Facebook Testing Service to Include More Ads in User News Feeds

The Facebook website is displayed on a Blackberry 9900 smartphone in this arranged photograph in Tokyo. Photographer: Tomohiro Ohsumi/Bloomberg

Bloomberg News

Facebook Testing Service to Include More Ads in User News Feeds

By Brian Womack
August 15, 2012

Facebook Inc. (FB), owner of the world’s most popular social network, is testing an advertising service that lets companies cast a wider net by placing more promotional messages in users’ News Feeds.

Under the program, companies can place ads in users’ main feeds on smartphones and personal computers even if those members or their friends haven’t signaled they like the advertiser, said Annie Ta, a spokeswoman for Facebook. Until now, these types of ads only showed up on PCs to the right of the Facebook News Feed, which displays activities by friends and companies or groups a user has “Liked.”

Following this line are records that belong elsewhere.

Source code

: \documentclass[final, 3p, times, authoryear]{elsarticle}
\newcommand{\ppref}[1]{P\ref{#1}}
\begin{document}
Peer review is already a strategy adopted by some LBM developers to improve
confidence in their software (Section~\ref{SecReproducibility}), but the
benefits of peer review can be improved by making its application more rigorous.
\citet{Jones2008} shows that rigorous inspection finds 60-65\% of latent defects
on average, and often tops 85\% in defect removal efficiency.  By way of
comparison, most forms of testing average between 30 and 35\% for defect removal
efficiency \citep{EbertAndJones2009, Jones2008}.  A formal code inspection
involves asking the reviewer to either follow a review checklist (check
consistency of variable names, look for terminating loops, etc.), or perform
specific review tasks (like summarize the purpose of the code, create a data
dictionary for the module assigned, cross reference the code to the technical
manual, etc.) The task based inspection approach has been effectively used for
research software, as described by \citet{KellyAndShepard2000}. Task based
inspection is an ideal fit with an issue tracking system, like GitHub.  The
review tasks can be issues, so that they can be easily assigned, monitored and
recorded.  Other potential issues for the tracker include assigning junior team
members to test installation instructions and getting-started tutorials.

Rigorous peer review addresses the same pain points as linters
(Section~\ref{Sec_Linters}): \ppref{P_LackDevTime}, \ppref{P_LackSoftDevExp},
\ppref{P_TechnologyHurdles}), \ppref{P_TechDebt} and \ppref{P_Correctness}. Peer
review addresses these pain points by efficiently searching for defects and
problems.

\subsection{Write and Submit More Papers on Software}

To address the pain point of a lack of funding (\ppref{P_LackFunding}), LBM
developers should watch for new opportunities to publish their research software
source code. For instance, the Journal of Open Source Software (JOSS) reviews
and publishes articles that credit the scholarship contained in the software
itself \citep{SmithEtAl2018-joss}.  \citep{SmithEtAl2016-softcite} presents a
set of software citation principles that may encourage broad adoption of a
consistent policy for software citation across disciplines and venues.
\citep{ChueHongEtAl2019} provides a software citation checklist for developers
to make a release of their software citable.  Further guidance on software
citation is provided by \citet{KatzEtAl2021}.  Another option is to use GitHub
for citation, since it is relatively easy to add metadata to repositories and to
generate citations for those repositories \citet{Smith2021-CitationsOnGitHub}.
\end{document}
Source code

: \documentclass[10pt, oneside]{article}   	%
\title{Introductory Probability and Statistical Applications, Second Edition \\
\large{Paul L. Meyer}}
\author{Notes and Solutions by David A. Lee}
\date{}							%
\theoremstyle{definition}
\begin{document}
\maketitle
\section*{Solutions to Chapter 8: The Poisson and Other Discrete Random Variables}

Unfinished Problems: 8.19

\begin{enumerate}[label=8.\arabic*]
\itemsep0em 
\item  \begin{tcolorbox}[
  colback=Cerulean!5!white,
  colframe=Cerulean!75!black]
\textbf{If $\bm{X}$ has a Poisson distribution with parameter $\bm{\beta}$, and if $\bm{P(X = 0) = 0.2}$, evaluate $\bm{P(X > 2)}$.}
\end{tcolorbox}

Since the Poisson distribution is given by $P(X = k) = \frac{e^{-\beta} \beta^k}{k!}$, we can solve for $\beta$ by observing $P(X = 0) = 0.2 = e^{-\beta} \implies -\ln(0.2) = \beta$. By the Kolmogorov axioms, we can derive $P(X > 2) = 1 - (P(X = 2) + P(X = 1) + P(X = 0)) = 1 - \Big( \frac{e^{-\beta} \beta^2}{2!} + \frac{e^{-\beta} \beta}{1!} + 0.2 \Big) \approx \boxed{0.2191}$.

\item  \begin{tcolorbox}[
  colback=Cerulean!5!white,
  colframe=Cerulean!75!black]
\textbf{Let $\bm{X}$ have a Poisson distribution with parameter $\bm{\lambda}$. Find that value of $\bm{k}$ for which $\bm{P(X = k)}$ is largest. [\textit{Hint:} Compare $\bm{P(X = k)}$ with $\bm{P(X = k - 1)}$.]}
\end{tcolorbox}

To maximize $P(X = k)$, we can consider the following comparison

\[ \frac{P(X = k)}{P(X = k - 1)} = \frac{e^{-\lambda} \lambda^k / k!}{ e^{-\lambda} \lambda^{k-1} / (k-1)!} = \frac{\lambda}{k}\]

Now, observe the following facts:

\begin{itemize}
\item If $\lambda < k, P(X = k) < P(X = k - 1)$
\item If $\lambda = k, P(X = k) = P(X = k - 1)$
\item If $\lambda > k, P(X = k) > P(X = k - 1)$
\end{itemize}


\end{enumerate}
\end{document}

Facebook is grappling with investor concerns about its growth prospects as more users access the service from wireless devices, where its advertising options have been limited. Facebook rolled out its first mobile ad service for companies earlier this year with “Sponsored Stories,” enabling companies to pay for content in the News Feed after members or their friends have indicated they like a company.

The new test service includes limits so that a member’s News Feed isn’t filled with too many advertisements, Ta said. The test is the company’s third major effort in mobile advertising. Earlier this month, Facebook unveiled a tool that helps developers advertise their wares.

Facebook, based in Menlo Park, California, fell 5.7 percent to $20.38 at yesterday’s close in New York, the biggest decline in two weeks. The stock has dropped 46 percent since its May 17 initial public offering.

The website Inside Facebook earlier reported the test of the service.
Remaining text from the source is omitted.